Lúcio Flávio Pinto
Editor do Jornal Pessoal e articulista de O Estado do Tapajós
Quase nove meses depois da divulgação do fato neste jornal, a Folha de S. Paulo noticiou que um dispositivo enxertado fraudulentamente no Código Judiciário do Pará continua a ser aplicado como se fosse legal. A adulteração de um trecho do artigo 100 foi efetuada por ocasião da republicação, em 2003, da lei que instituiu o novo regulamento do poder judiciário estadual, datado de 1981. A republicação foi necessária porque o código foi parcialmente alterado depois. Mas no novo texto aprovado pela Assembléia Legislativa não constava a delegação de competência ao TJE para redefinir competências das varas judiciais através de resolução. Essa inovação foi incluída na edição do Diário da Justiça que republicou todo o texto. Ignorando a fraude, o tribunal mudou competências nos fóruns de Belém e Icoaraci.

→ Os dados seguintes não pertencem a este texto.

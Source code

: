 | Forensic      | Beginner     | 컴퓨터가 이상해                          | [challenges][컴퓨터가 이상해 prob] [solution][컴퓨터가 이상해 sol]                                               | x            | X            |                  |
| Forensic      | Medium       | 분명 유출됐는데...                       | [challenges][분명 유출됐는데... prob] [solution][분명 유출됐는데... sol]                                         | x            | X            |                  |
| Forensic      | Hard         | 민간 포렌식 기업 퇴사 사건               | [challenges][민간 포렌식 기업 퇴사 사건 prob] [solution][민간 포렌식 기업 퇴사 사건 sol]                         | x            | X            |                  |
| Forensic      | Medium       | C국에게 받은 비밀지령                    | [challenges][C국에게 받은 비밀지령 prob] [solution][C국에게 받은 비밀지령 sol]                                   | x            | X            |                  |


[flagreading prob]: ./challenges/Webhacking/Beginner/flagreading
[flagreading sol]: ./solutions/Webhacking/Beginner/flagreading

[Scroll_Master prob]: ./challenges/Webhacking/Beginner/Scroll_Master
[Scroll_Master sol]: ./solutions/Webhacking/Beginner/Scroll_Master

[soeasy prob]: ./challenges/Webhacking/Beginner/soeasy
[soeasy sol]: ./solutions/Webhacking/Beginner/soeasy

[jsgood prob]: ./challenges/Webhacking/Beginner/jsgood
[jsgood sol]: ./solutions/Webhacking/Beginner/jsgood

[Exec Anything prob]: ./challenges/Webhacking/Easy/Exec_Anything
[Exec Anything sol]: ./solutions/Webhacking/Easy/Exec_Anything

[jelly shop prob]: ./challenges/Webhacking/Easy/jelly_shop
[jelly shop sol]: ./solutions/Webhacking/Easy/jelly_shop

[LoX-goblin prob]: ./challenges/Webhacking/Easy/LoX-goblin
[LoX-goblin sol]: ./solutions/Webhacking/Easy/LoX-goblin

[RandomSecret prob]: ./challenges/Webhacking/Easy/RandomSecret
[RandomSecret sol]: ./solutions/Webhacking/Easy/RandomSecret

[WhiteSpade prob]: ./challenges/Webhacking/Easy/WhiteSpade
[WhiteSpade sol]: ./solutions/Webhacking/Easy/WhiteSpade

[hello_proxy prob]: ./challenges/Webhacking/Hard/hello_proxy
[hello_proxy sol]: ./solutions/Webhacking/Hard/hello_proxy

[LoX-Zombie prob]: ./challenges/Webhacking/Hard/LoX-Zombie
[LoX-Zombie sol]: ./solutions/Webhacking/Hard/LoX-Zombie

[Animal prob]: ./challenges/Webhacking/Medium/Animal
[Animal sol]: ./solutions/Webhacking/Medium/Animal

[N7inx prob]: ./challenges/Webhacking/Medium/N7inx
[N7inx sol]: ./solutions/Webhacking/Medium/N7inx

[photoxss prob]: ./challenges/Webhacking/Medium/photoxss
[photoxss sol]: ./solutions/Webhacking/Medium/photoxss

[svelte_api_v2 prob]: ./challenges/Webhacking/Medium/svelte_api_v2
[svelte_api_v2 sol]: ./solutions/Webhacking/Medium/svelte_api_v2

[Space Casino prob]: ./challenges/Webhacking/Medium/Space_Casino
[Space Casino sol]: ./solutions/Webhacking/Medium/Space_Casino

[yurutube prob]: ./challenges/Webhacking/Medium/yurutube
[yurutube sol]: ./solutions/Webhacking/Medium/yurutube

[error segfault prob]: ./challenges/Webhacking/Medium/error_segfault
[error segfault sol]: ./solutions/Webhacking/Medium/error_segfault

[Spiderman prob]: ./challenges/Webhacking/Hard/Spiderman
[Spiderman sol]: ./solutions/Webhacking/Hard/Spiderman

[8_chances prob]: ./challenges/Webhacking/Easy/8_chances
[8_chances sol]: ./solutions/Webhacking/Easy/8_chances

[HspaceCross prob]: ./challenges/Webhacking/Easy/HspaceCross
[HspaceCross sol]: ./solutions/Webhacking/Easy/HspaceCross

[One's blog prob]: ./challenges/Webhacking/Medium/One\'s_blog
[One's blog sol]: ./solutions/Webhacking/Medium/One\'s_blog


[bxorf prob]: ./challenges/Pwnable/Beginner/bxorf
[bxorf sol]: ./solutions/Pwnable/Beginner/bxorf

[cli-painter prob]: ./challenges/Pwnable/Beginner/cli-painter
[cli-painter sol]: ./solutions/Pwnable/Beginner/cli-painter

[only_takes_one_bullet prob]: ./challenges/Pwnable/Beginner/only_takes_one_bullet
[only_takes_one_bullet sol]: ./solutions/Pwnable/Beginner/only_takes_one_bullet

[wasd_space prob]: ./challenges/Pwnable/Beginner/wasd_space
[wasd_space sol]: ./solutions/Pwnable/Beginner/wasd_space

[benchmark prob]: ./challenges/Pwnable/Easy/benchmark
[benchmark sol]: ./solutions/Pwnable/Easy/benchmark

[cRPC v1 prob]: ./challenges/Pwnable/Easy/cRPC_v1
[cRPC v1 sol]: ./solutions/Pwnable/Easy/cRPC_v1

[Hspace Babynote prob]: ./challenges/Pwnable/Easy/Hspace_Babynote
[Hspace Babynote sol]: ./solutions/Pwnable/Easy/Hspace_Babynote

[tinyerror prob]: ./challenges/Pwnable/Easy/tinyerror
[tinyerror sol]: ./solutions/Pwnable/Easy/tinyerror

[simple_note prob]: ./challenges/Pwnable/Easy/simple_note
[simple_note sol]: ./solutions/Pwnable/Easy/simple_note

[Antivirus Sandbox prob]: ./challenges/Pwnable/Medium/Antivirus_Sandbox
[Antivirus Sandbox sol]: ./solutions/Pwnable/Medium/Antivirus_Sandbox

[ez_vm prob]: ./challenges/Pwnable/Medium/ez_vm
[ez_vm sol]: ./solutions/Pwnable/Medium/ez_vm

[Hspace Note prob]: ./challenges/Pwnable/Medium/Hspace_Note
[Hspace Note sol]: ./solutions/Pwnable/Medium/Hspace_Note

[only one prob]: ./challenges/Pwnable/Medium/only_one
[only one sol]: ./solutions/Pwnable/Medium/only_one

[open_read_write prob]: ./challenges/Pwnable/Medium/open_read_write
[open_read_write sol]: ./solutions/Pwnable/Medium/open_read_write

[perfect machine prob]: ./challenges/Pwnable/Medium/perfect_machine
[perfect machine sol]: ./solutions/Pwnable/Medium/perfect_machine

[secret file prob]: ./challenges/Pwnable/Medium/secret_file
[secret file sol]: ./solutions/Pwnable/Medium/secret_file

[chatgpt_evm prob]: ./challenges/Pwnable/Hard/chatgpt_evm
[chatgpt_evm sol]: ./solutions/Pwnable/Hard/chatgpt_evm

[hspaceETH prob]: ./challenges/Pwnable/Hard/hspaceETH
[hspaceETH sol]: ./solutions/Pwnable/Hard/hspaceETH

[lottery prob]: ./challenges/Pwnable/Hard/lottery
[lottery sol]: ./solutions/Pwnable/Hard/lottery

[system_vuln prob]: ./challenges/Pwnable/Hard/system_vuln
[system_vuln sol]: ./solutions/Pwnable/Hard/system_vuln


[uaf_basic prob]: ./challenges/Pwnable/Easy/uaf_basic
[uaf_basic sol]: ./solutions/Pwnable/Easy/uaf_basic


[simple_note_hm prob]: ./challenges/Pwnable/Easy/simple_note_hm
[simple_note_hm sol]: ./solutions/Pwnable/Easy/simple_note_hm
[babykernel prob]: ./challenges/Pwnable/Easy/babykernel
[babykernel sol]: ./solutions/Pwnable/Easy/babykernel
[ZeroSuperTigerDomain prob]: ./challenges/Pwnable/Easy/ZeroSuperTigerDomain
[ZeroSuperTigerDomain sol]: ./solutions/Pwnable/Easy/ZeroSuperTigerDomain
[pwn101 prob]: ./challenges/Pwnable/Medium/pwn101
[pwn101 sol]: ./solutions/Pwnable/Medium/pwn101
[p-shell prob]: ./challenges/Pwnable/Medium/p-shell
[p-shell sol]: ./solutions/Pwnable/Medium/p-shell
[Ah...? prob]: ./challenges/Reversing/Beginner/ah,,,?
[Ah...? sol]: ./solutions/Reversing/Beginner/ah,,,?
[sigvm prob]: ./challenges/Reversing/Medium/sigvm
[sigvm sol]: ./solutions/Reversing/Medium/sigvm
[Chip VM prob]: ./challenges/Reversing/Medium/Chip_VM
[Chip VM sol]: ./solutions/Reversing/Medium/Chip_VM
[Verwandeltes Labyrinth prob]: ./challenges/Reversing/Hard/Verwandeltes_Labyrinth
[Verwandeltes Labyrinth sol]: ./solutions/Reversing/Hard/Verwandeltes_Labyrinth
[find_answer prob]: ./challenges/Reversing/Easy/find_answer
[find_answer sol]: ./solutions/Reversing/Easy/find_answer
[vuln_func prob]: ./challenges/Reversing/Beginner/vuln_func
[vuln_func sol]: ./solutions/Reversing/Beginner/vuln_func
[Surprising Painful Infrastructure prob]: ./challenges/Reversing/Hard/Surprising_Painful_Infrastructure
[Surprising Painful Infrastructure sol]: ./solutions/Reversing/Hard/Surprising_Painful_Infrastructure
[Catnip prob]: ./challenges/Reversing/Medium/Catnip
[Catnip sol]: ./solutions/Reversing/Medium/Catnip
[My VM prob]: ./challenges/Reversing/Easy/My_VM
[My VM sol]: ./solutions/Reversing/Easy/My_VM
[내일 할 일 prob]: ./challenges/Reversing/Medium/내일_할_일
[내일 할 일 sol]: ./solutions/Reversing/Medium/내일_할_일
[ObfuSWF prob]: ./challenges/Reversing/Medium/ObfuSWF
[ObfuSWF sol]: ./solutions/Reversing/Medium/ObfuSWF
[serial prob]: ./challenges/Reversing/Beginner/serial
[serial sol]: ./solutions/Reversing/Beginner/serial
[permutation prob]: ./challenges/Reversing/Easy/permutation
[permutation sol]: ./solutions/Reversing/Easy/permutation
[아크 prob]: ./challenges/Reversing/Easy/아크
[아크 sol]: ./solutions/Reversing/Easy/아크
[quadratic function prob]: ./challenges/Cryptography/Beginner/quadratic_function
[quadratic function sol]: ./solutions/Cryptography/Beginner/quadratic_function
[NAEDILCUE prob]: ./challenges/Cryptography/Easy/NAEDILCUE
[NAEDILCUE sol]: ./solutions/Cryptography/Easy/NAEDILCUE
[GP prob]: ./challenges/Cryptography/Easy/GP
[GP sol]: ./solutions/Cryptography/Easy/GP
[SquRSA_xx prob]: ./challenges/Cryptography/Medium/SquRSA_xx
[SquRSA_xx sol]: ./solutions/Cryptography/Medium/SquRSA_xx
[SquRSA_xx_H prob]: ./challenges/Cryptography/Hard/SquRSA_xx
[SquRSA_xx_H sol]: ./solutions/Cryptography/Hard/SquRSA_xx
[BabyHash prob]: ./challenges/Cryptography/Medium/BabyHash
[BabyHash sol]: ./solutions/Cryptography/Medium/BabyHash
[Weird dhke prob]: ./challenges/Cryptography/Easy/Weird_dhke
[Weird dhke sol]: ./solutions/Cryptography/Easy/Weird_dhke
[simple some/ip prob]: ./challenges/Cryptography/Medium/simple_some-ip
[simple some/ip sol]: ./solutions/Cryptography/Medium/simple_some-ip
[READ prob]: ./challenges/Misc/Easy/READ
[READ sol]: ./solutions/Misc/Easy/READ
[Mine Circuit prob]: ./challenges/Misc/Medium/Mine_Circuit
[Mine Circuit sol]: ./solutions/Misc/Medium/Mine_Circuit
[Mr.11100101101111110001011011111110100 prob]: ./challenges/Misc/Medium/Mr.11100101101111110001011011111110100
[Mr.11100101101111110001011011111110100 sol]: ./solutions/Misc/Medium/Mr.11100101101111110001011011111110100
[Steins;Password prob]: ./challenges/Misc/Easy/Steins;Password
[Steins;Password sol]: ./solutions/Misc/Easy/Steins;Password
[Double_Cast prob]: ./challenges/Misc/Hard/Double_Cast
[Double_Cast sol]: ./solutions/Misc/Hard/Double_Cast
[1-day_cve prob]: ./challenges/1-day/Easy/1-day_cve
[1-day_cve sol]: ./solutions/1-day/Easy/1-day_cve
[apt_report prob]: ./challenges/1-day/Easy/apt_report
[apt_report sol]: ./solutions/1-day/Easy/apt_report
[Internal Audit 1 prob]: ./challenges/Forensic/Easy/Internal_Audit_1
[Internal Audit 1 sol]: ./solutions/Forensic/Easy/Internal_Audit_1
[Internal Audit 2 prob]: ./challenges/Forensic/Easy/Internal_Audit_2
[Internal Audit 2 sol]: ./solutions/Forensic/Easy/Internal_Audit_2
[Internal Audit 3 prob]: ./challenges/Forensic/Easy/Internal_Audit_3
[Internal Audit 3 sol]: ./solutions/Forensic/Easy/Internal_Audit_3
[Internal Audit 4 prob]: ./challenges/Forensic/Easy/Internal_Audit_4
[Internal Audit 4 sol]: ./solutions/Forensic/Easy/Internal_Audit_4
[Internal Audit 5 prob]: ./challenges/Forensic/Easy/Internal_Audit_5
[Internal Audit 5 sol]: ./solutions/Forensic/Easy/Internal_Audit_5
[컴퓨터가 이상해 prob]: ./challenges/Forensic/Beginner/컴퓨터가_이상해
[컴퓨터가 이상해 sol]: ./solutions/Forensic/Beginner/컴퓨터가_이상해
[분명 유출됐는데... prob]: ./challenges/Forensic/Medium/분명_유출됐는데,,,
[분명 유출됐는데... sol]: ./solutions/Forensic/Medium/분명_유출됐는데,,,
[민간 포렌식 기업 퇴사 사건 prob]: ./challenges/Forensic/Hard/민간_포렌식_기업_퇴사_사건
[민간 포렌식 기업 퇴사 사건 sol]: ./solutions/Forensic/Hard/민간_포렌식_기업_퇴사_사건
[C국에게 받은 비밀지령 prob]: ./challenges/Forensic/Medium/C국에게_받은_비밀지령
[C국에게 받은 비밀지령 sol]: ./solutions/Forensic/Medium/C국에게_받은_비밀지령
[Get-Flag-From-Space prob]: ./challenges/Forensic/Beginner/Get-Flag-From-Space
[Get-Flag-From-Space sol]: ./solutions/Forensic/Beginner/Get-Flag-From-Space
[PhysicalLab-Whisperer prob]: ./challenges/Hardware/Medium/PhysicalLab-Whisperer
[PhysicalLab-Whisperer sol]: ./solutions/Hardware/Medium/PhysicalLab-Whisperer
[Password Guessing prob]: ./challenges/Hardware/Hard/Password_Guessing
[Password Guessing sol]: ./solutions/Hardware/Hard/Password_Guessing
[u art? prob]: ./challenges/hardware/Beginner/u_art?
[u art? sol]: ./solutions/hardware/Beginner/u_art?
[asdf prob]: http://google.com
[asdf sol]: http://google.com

Com a repercussão do assunto pela Folha, que é o jornal de maior tiragem do Brasil, o TJE abandonou a atitude anterior, de silêncio, e se manifestou. Contestou a matéria do jornal paulista se preocupando mais em sugerir a possibilidade de responsabilizá-lo e ao seu informante, em função da “grave acusação ao Poder Judiciário”, do que em esclarecer o conteúdo da notícia. É claro que, em tese, se houve a fraude, todos os processos instruídos pelas varas que tiveram suas competências alteradas com base na fictícia delegação de poderes poderiam ser anuladas. Mas é também óbvio que isso não ocorrerá, dados os tumultos processuais e prejuízos generalizados decorrentes. A falha poderá – e deverá – ser suprida e convalidada para evitar o caos. Através de um novo projeto de lei, por exemplo.
No entanto, independentemente do saneamento na esfera judicial em função do interesse coletivo, há um ponto a exigir elucidação: quem é o responsável pela fraude, se houve mesmo fraude, conforme atestou por certidão a secretaria da Assembléia Legislativa, a pedido dos então titulares de cartórios de Belém, que tiveram seus interesses prejudicados por atos da presidência anterior do tribunal, culminando com a estatização dos ofícios? A fraude constitui crime e merece, pelo menos, a instauração de inquérito – policial e administrativo – para apurá-la. Afinal, fantasma não pratica esse tipo de ato.